Back to Resources
R&D AI Development April 22, 2026

Using ChatGPT for SR&ED Claims: The Honest Answer

ChatGPT writes SR&ED narratives in 90 seconds. Here's why that output fails CRA's 2026 review standard and what capture-based documentation does differently.

CI

Chrono Innovation

SR&ED Team

Key Takeaway

ChatGPT drafts fluent SR&ED narratives but fails CRA's 2026 audit standard. The prose comes from a prompt, not your actual commit history and source data.

The question gets typed into Google a few times a week, mostly by CTOs after a meeting where someone said “let’s just have ChatGPT draft the narratives and save the consultant fee.” It’s a reasonable thing to wonder. ChatGPT will produce a CRA-style technical narrative in about ninety seconds.
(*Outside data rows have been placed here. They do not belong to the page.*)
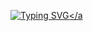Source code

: <a  href="https://git.io/typing-svg"><img src="https://readme-typing-svg.herokuapp.com?center=true&color=F70000&lines=Hello+and+welcome+to+my+GitHub+profile!;My+name+is+Alexander+Pavlov;" alt="Typing SVG" /></a
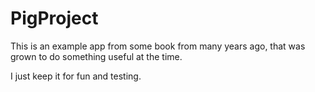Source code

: # PigProject

This is an example app from some book from many years ago, that was
grown to do something useful at the time.

I just keep it for fun and testing.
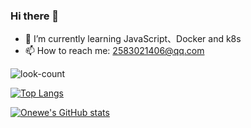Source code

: ### Hi there 👋

<!--
**onewe/onewe** is a ✨ _special_ ✨ repository because its `README.md` (this file) appears on your GitHub profile.

Here are some ideas to get you started:

- 🔭 I’m currently working on ...
- 🌱 I’m currently learning ...
- 👯 I’m looking to collaborate on ...
- 🤔 I’m looking for help with ...
- 💬 Ask me about ...
- 📫 How to reach me: ...
- 😄 Pronouns: ...
- ⚡ Fun fact: ...
-->
- 🌱 I’m currently learning JavaScript、Docker and k8s
- 📫 How to reach me: 2583021406@qq.com

![look-count](https://komarev.com/ghpvc/?username=onewe&color=green)

[![Top Langs](https://github-readme-stats.vercel.app/api/top-langs/?username=onewe&theme=radical)](https://github.com/anuraghazra/github-readme-stats)

[![Onewe's GitHub stats](https://github-readme-stats.vercel.app/api?username=onewe&show_icons=true&theme=radical)](https://github.com/anuraghazra/github-readme-stats)
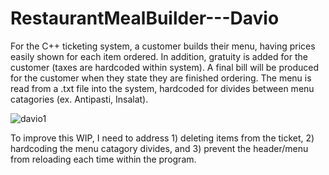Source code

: # RestaurantMealBuilder---Davio
For the C++ ticketing system, a customer builds their menu, having prices easily shown for each item ordered. In addition, gratuity is added for the customer (taxes are hardcoded within system). A final bill will be produced for the customer when they state they are finished ordering. The menu is read from a .txt file into the system, hardcoded for divides between menu catagories (ex. Antipasti, Insalat). 

![davio1](https://user-images.githubusercontent.com/42519511/44345886-89c5ec00-a462-11e8-8b8c-3a1dab134305.jpg)



To improve this WIP, I need to address 1) deleting items from the ticket, 2) hardcoding the menu catagory divides, and 3) prevent the header/menu from reloading each time within the program. 
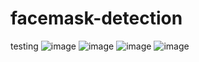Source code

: # facemask-detection
testing 
![image](https://user-images.githubusercontent.com/86404041/145703339-e6054339-a689-44bd-b8d4-07997f7b6353.png)
![image](https://user-images.githubusercontent.com/86404041/145703393-8e35057e-9571-4255-82d7-24d5de451a9f.png)
![image](https://user-images.githubusercontent.com/86404041/145703518-b23e20d3-7d51-4f1c-9596-fe71b33238c8.png)
![image](https://user-images.githubusercontent.com/86404041/145703587-00353d6e-04e6-41ab-8a64-cf842d708299.png)
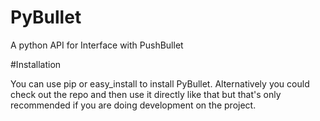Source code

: PyBullet
========

A python API for Interface with PushBullet



#Installation

You can use pip or easy_install to install PyBullet. Alternatively you could check out the repo and then use it directly like that but that's only recommended if you are doing development on the project.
The prose is competent. The structure matches the T661 form. The output looks credible.

The honest answer is no, not directly. Not because AI is unfit for SR&ED documentation, and not because CRA has prohibited it (CRA has not). The reason is structural. ChatGPT and other generation-based AI tools produce documentation that fails the contemporaneous-evidence test CRA’s 2026 review process is built around. The narrative looks right. It does not survive a reviewer who asks where each claim came from.

This article explains the mechanics. If you’re evaluating an AI prep approach for your 2026 claim, the deeper treatment is in our cornerstone on AI-prepared SR&ED claims. What follows is the focused answer to the literal question.
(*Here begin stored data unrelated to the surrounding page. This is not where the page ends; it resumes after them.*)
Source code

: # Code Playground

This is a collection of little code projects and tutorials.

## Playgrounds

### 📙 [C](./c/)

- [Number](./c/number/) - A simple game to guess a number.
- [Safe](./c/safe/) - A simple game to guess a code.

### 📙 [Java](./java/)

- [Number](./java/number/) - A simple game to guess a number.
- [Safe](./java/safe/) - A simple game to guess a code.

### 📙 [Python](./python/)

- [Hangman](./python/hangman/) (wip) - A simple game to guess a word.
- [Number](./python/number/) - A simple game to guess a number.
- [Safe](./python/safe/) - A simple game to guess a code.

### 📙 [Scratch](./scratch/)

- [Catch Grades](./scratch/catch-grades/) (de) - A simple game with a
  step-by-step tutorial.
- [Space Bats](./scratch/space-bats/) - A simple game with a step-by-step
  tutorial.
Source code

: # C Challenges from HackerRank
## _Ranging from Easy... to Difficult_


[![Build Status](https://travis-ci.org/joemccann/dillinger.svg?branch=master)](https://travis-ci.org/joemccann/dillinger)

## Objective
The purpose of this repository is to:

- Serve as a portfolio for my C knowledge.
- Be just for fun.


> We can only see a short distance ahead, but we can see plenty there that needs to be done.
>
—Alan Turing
Why Does the Prose Look Right?

Large language models are good at producing plausible technical writing. Trained on enough public material, they’ve absorbed the shape of an SR&ED narrative: a project description, a technological uncertainty section, a systematic-investigation section, an advancement section, and a conclusion. Feed ChatGPT a prompt that includes your project name and a brief description of what your team built, and you get back something that reads like a competent T661 narrative.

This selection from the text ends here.